## Your objective
Copy out the listing that follows, exact in every word, and skip the images.
** Opening Task material block **
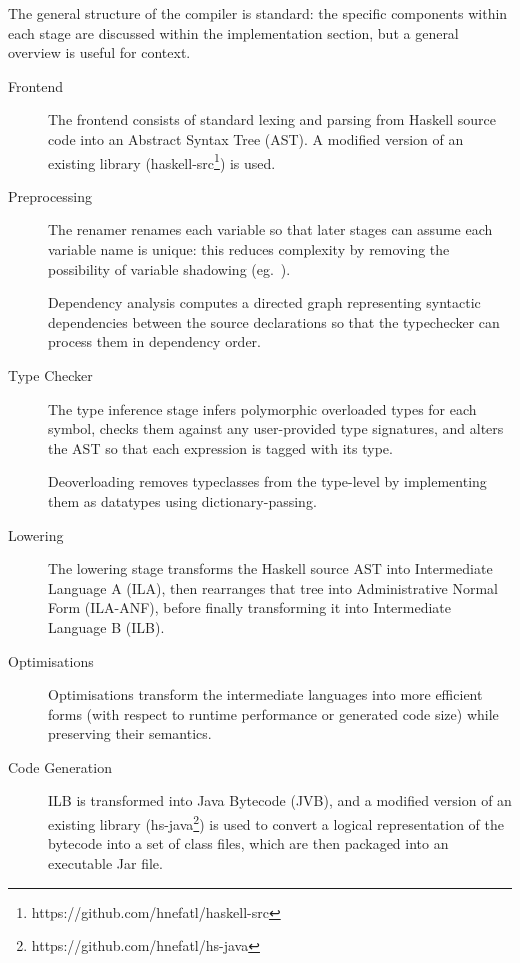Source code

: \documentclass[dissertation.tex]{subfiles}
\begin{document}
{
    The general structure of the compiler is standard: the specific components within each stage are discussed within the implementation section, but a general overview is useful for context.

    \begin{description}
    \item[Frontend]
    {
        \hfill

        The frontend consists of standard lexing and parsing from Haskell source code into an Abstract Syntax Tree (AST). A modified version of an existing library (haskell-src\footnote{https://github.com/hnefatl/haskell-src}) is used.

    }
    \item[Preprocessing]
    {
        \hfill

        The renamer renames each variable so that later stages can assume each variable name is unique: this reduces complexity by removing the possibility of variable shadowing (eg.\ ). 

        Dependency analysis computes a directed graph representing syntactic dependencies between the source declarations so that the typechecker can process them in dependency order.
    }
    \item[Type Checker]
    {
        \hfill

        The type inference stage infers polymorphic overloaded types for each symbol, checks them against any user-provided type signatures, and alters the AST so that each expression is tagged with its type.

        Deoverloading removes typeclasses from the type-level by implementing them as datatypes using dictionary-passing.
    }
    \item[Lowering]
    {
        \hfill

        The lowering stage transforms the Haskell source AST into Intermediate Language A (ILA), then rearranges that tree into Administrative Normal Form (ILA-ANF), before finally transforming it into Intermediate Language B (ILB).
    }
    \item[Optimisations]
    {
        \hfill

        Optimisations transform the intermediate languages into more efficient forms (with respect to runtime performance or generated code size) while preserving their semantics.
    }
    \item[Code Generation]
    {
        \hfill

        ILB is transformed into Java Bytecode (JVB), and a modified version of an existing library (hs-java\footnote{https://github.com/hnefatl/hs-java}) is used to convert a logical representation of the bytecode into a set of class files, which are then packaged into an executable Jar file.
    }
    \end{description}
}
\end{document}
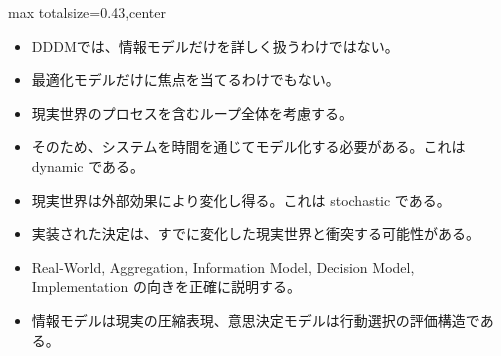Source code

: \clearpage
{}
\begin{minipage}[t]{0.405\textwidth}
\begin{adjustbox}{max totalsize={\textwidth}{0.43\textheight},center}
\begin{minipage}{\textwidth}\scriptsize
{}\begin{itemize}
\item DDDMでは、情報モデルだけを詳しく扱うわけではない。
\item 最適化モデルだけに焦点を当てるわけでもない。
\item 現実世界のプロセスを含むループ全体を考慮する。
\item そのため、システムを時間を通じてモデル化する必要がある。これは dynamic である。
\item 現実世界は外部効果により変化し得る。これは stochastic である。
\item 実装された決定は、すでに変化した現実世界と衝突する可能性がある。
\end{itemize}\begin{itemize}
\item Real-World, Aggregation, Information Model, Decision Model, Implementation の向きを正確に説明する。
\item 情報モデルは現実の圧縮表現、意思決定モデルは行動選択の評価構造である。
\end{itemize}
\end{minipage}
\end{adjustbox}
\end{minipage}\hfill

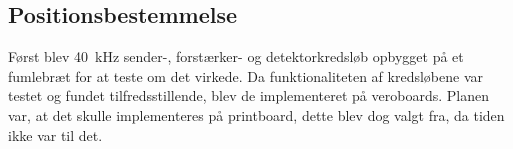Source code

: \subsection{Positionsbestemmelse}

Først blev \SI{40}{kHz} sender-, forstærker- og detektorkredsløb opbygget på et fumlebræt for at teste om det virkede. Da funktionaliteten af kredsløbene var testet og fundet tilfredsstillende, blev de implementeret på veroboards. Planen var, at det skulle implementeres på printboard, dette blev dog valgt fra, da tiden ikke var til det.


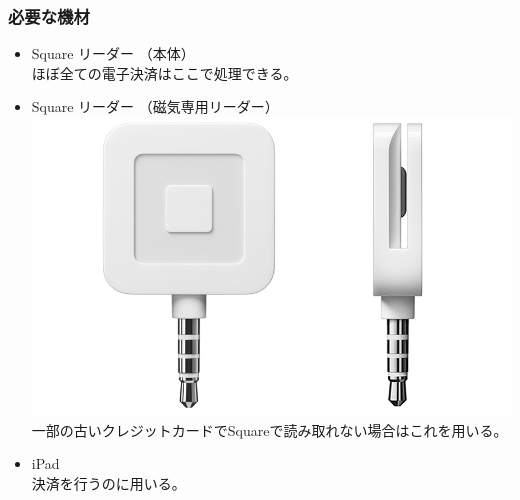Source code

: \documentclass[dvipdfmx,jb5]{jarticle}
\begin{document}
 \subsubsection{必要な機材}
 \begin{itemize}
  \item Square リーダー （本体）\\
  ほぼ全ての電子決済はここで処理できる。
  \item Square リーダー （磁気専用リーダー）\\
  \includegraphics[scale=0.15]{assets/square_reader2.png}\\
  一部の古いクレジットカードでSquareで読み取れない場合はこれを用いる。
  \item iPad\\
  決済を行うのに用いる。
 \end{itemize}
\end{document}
** Closing Task material block **
## Expected output
Source code

: \documentclass[dissertation.tex]{subfiles}
\begin{document}
{
    The general structure of the compiler is standard: the specific components within each stage are discussed within the implementation section, but a general overview is useful for context.

    \begin{description}
    \item[Frontend]
    {
        \hfill

        The frontend consists of standard lexing and parsing from Haskell source code into an Abstract Syntax Tree (AST). A modified version of an existing library (haskell-src\footnote{https://github.com/hnefatl/haskell-src}) is used.

    }
    \item[Preprocessing]
    {
        \hfill

        The renamer renames each variable so that later stages can assume each variable name is unique: this reduces complexity by removing the possibility of variable shadowing (eg.\ ). 

        Dependency analysis computes a directed graph representing syntactic dependencies between the source declarations so that the typechecker can process them in dependency order.
    }
    \item[Type Checker]
    {
        \hfill

        The type inference stage infers polymorphic overloaded types for each symbol, checks them against any user-provided type signatures, and alters the AST so that each expression is tagged with its type.

        Deoverloading removes typeclasses from the type-level by implementing them as datatypes using dictionary-passing.
    }
    \item[Lowering]
    {
        \hfill

        The lowering stage transforms the Haskell source AST into Intermediate Language A (ILA), then rearranges that tree into Administrative Normal Form (ILA-ANF), before finally transforming it into Intermediate Language B (ILB).
    }
    \item[Optimisations]
    {
        \hfill

        Optimisations transform the intermediate languages into more efficient forms (with respect to runtime performance or generated code size) while preserving their semantics.
    }
    \item[Code Generation]
    {
        \hfill

        ILB is transformed into Java Bytecode (JVB), and a modified version of an existing library (hs-java\footnote{https://github.com/hnefatl/hs-java}) is used to convert a logical representation of the bytecode into a set of class files, which are then packaged into an executable Jar file.
    }
    \end{description}
}
\end{document}
Source code

: \clearpage
{}
\begin{minipage}[t]{0.405\textwidth}
\begin{adjustbox}{max totalsize={\textwidth}{0.43\textheight},center}
\begin{minipage}{\textwidth}\scriptsize
{}\begin{itemize}
\item DDDMでは、情報モデルだけを詳しく扱うわけではない。
\item 最適化モデルだけに焦点を当てるわけでもない。
\item 現実世界のプロセスを含むループ全体を考慮する。
\item そのため、システムを時間を通じてモデル化する必要がある。これは dynamic である。
\item 現実世界は外部効果により変化し得る。これは stochastic である。
\item 実装された決定は、すでに変化した現実世界と衝突する可能性がある。
\end{itemize}\begin{itemize}
\item Real-World, Aggregation, Information Model, Decision Model, Implementation の向きを正確に説明する。
\item 情報モデルは現実の圧縮表現、意思決定モデルは行動選択の評価構造である。
\end{itemize}
\end{minipage}
\end{adjustbox}
\end{minipage}\hfill

Source code

: \subsection{Positionsbestemmelse}

Først blev \SI{40}{kHz} sender-, forstærker- og detektorkredsløb opbygget på et fumlebræt for at teste om det virkede. Da funktionaliteten af kredsløbene var testet og fundet tilfredsstillende, blev de implementeret på veroboards. Planen var, at det skulle implementeres på printboard, dette blev dog valgt fra, da tiden ikke var til det.


Source code

: \documentclass[dvipdfmx,jb5]{jarticle}
\begin{document}
 \subsubsection{必要な機材}
 \begin{itemize}
  \item Square リーダー （本体）\\
  ほぼ全ての電子決済はここで処理できる。
  \item Square リーダー （磁気専用リーダー）\\
  \includegraphics[scale=0.15]{assets/square_reader2.png}\\
  一部の古いクレジットカードでSquareで読み取れない場合はこれを用いる。
  \item iPad\\
  決済を行うのに用いる。
 \end{itemize}
\end{document}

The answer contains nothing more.